Given information:
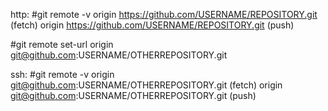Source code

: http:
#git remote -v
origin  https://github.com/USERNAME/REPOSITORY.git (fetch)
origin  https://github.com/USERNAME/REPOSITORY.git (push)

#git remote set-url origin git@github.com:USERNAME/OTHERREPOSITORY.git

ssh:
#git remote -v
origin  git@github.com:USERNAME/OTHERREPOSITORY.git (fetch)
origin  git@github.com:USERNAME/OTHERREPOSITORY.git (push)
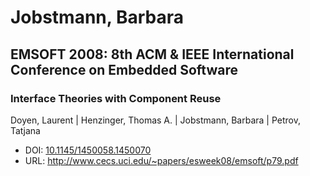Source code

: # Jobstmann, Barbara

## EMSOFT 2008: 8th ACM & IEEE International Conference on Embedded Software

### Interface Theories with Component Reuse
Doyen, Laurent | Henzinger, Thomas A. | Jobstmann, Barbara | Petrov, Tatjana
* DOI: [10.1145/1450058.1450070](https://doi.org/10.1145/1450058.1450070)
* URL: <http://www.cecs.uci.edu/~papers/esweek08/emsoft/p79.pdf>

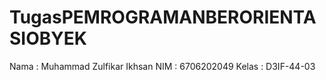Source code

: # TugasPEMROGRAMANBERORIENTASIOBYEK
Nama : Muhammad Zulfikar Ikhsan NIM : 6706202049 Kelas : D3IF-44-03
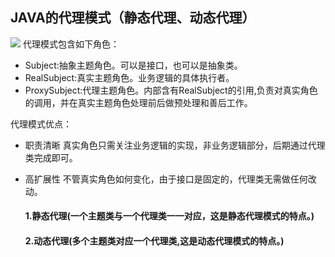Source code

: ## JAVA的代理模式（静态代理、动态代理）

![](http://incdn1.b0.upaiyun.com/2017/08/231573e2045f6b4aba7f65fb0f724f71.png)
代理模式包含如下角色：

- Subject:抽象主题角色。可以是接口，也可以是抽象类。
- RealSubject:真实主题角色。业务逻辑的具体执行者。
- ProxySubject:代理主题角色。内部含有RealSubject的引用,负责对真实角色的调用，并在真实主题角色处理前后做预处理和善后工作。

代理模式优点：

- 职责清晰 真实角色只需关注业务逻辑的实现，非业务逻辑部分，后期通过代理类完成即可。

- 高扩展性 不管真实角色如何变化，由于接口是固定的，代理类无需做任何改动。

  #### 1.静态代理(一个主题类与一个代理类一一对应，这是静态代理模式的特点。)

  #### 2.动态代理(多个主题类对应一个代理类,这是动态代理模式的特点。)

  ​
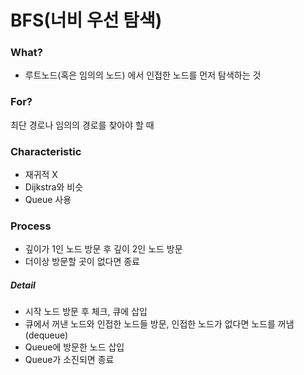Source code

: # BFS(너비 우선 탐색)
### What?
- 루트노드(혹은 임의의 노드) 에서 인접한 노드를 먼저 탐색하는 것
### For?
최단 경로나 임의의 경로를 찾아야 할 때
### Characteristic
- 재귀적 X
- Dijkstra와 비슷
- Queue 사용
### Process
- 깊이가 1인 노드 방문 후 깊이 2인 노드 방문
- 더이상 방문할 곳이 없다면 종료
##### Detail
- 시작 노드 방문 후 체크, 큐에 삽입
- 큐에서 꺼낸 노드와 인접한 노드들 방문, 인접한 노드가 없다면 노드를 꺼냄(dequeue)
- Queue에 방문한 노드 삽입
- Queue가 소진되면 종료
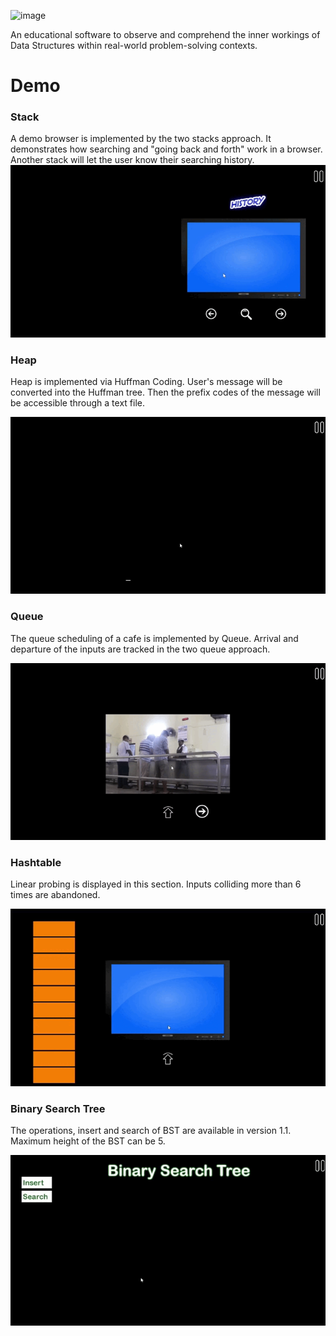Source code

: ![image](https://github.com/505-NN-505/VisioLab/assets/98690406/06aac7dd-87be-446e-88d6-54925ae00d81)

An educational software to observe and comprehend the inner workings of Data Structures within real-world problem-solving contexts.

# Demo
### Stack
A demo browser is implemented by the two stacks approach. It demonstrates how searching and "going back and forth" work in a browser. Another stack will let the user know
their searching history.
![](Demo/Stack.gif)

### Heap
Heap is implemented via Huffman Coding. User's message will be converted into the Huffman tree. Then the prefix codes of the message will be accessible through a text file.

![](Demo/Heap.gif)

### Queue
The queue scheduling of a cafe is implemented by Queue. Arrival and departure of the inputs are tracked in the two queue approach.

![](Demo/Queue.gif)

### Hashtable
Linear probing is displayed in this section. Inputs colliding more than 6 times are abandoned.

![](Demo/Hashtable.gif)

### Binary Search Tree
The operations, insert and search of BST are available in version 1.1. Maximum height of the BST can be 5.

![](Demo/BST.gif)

* * *

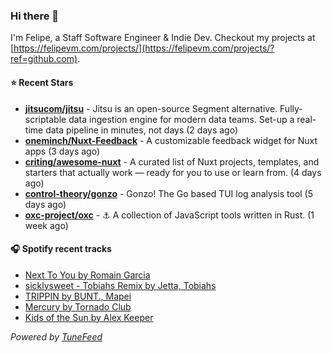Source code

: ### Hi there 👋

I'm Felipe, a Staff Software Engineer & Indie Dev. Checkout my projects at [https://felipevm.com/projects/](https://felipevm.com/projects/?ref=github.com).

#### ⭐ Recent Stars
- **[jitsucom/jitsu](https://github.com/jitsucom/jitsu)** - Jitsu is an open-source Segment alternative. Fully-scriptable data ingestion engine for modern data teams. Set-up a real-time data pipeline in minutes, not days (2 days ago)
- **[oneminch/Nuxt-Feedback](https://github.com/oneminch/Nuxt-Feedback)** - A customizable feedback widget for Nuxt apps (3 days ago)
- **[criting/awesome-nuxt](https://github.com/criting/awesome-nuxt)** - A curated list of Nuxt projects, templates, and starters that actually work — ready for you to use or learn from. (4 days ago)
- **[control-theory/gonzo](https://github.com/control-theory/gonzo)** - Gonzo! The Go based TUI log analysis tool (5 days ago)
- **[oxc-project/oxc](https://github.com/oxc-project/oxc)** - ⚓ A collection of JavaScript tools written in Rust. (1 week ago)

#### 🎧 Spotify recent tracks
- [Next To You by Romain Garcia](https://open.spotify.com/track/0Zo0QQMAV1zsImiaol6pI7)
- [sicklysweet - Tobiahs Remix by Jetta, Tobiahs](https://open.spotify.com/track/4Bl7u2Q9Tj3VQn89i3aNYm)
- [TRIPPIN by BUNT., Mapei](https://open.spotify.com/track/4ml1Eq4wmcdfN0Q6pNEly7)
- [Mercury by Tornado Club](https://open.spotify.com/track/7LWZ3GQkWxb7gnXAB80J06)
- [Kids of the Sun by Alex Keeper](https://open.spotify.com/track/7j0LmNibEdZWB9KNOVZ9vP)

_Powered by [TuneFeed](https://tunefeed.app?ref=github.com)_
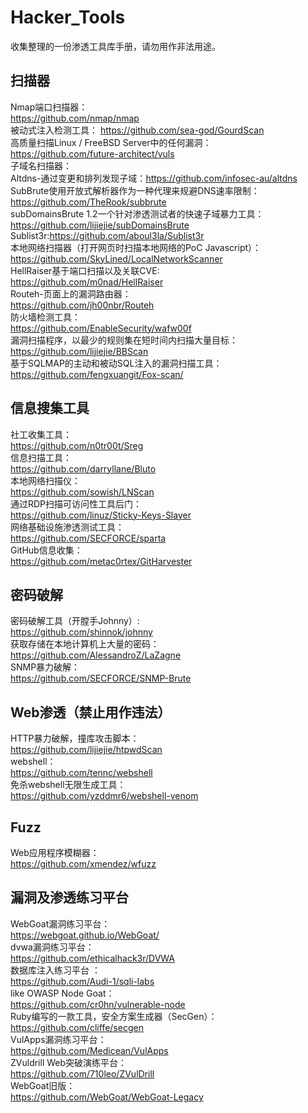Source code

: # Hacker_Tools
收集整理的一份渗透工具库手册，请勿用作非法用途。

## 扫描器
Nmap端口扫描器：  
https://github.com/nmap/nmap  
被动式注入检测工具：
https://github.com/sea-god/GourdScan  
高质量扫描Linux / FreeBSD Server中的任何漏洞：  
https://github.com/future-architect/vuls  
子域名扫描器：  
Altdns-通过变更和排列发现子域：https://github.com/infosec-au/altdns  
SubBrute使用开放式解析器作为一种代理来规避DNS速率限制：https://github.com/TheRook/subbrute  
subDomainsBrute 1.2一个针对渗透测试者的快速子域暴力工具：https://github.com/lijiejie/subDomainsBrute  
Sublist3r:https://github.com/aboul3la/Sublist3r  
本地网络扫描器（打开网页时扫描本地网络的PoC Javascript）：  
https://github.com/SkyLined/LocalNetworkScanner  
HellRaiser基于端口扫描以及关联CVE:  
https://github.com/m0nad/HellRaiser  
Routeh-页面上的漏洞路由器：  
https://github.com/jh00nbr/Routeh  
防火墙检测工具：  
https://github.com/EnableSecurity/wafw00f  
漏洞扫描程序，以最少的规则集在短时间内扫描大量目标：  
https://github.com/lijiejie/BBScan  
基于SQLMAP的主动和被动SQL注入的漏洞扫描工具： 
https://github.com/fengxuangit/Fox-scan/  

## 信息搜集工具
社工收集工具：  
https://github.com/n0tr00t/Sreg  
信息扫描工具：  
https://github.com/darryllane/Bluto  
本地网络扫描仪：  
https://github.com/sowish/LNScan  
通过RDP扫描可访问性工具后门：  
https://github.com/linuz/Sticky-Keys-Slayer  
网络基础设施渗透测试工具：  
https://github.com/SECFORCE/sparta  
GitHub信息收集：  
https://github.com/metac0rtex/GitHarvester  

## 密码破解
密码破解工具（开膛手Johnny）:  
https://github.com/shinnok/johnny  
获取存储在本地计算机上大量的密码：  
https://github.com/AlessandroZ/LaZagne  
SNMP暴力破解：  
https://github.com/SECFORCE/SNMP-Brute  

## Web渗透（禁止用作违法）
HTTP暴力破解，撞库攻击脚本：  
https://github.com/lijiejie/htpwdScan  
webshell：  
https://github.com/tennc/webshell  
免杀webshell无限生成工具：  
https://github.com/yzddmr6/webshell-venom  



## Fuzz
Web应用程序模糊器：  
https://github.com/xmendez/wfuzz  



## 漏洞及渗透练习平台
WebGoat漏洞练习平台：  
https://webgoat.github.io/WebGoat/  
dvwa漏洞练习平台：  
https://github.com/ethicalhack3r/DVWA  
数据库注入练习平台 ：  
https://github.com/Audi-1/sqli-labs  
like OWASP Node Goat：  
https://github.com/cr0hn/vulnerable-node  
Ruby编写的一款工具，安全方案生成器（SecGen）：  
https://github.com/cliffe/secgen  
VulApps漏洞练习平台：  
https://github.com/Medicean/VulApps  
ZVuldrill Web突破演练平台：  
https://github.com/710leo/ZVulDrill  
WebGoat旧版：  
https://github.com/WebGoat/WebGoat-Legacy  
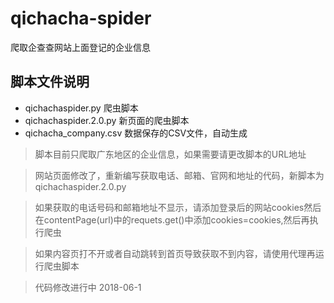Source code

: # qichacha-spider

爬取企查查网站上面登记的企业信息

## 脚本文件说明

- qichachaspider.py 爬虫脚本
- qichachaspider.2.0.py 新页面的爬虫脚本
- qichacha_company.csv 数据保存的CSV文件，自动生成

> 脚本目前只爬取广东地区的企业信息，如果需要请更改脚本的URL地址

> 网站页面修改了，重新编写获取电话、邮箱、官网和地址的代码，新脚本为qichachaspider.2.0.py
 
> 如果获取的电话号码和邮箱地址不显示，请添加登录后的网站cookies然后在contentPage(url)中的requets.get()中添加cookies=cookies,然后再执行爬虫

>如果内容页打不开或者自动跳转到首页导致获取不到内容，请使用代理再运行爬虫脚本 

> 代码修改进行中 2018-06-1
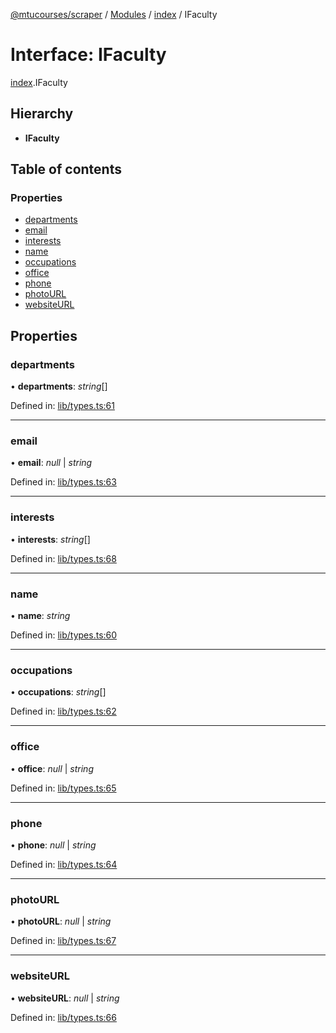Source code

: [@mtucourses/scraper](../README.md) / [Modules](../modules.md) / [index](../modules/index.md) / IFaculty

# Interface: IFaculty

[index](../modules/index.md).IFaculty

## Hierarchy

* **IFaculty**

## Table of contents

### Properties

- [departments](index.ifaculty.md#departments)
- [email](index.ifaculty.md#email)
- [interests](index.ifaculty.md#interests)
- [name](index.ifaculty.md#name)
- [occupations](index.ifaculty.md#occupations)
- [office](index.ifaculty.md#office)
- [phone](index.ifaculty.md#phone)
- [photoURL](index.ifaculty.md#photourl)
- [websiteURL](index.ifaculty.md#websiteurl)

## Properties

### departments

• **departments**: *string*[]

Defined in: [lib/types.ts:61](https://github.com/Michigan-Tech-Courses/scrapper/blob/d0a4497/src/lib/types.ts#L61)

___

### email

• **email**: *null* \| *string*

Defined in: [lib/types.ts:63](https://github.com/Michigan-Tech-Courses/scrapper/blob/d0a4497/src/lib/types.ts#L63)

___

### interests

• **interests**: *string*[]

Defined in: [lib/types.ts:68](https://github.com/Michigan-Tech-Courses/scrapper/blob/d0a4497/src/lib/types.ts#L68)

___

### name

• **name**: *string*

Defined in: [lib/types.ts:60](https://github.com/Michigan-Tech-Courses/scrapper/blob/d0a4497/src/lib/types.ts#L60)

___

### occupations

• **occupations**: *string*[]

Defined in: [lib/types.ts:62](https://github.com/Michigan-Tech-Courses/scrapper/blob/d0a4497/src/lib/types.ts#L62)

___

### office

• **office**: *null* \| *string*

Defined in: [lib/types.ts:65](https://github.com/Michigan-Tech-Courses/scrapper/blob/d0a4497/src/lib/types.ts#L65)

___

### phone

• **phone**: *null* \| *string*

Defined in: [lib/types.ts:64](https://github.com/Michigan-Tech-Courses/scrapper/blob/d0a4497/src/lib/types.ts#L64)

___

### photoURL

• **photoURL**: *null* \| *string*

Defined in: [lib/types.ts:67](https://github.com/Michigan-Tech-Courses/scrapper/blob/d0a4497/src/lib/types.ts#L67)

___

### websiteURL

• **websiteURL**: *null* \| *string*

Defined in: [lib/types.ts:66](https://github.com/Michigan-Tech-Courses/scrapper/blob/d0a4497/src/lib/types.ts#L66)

...

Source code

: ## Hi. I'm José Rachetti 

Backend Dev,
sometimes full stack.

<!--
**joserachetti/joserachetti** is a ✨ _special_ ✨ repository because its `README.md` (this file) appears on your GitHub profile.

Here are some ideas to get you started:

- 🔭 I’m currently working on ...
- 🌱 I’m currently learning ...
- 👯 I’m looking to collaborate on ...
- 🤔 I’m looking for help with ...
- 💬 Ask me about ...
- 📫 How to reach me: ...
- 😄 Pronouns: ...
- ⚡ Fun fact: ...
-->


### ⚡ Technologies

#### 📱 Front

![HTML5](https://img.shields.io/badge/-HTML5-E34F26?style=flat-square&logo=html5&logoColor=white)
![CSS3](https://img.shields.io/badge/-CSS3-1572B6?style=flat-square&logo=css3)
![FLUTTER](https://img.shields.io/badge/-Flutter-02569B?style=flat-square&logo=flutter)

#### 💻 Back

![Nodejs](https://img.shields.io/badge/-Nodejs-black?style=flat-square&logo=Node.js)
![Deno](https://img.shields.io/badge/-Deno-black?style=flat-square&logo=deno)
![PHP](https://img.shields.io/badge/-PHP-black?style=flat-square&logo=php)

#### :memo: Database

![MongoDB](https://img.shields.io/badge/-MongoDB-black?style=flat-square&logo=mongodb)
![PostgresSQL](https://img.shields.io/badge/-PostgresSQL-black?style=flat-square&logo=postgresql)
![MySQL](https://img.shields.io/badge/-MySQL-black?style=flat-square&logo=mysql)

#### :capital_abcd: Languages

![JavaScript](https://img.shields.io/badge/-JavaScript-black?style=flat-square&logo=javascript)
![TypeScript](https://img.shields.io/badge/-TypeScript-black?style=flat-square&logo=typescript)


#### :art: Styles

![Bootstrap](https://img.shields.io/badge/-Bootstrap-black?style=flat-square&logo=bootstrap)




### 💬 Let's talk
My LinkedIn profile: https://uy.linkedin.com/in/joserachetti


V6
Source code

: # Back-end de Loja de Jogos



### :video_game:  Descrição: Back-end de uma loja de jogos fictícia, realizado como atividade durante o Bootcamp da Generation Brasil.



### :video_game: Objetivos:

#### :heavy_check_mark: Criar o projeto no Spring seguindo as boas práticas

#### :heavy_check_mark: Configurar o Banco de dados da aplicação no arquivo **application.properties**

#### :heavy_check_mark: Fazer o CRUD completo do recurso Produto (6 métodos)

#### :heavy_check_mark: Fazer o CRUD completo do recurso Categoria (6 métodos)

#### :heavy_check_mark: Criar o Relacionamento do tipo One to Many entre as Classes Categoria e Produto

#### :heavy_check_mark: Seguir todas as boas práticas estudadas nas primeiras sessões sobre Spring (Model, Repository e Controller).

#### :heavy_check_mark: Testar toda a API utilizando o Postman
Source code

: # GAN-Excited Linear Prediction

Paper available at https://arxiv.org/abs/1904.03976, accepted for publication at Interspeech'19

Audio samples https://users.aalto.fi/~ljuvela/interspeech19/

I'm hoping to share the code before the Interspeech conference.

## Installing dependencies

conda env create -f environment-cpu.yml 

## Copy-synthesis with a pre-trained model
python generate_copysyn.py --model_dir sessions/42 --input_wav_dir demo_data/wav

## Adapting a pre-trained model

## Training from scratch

Try it:
Search the listing above for "fetch" and copy every line that holds it.

Output of the exercise:
origin  https://github.com/USERNAME/REPOSITORY.git (fetch)
origin  git@github.com:USERNAME/OTHERREPOSITORY.git (fetch)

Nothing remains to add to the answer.